More provisioning seen taking a toll on lenders’ profitability1 min read . Updated: 19 Apr 2020, 10:50 PM IST
- The excess provisions will be ₹30,000 crore, spread over March and June quarters, say industry experts
- RBI also said banks will get an additional 90 days to resolve assets under the 7 June, 2019, circular on stressed assets
Banks are disappointed with the Reserve Bank of India’s (RBI) recent measures on provisioning and stress resolution. RBI on 17 April asked banks to make 10% provisions for all loans under the three-month moratorium announced on 27 March and said banks will get 90 more days to resolve assets under the 7 June 2019 circular. The additional provisioning norms will hurt profitability and, ultimately, capital, two bankers said on condition of anonymity. The 90-day extension will not cover most of the unresolved stressed assets and thus will add to more provisions, they added.
“When the RBI governor announced the moratorium, everybody jumped with joy, only to realize later that it comes with the rider of enhanced provisioning. The fear is that a large chunk of my capital may be wiped out because of the 10% additional provisioning," said the chief of a public sector bank, one of the two bankers cited above.
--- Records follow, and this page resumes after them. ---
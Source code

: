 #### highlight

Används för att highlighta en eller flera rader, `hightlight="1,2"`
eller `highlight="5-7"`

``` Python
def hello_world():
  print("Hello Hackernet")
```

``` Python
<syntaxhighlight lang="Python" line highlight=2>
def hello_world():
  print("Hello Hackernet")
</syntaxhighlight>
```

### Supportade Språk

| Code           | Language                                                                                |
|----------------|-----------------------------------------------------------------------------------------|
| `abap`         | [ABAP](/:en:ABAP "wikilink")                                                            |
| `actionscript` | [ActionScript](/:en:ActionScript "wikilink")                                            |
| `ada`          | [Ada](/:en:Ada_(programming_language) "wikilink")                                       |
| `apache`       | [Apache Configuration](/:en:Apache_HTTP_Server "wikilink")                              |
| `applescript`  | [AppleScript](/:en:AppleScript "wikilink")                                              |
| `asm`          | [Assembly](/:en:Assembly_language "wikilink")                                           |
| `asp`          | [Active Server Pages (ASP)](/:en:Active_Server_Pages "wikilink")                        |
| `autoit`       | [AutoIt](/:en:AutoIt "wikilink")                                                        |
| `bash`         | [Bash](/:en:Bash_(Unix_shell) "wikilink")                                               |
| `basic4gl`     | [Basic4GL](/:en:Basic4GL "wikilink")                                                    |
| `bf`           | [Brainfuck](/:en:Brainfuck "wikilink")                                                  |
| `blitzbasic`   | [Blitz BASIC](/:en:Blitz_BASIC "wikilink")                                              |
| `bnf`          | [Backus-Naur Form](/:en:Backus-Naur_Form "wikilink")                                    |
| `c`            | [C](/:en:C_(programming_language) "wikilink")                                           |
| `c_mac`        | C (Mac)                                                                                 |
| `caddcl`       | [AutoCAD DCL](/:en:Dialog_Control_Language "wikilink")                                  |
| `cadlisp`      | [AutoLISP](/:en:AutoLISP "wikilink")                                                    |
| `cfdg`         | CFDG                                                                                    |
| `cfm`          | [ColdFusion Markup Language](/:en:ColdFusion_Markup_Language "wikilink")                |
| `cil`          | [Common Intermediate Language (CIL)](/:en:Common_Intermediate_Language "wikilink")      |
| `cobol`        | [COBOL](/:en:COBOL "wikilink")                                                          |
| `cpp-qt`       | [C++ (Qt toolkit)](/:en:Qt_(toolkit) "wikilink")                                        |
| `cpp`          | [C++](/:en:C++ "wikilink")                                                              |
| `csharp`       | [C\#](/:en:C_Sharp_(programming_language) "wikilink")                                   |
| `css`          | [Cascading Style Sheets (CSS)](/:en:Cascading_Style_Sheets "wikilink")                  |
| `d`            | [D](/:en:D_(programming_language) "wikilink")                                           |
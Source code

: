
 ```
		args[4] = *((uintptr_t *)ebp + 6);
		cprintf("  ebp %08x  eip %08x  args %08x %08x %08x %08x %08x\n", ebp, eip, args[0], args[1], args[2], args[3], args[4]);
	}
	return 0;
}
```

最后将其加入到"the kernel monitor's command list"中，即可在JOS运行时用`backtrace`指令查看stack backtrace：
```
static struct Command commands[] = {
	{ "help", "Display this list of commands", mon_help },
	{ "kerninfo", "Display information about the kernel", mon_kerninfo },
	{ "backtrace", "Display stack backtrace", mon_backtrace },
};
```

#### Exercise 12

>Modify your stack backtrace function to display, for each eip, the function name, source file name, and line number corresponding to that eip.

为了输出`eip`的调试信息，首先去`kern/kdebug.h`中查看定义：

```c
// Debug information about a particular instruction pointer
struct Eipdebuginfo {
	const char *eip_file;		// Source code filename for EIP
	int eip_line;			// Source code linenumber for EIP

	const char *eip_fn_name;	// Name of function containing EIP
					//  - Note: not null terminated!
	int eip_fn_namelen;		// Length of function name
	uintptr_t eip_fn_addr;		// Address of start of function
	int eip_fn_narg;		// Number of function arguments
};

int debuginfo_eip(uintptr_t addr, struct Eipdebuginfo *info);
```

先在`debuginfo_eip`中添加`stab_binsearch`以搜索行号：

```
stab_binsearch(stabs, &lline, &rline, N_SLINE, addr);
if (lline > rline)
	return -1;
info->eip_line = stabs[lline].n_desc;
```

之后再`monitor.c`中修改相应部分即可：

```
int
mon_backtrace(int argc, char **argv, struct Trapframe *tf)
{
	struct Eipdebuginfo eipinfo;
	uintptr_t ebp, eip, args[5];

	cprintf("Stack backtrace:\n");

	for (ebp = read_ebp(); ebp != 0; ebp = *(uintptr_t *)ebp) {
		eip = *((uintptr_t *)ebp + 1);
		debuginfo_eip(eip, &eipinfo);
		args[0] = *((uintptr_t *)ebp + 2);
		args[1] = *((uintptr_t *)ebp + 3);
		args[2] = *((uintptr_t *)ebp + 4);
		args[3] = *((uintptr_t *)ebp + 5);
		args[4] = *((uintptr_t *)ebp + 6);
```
Brickwork Ratings said the 10% precautionary provisioning could be adjusted against actual provisions if these accounts default in FY21. “As per our estimates, the RBI’s stipulation on additional provisioning requirements could increase the total provisioning of banks by around ₹35,000 crore in the March-June 2020 period," said Vydianathan Ramaswamy, director, Brickwork Ratings.
“Many of the large accounts identified under the 7 June circular have completed the 180-day resolution period. Banks were hoping that these accounts will be resolved before March end. We had written to RBI seeking some leeway for these accounts, but it looks like the banks will have to bear the burden of additional provisioning," said the second banker mentioned earlier.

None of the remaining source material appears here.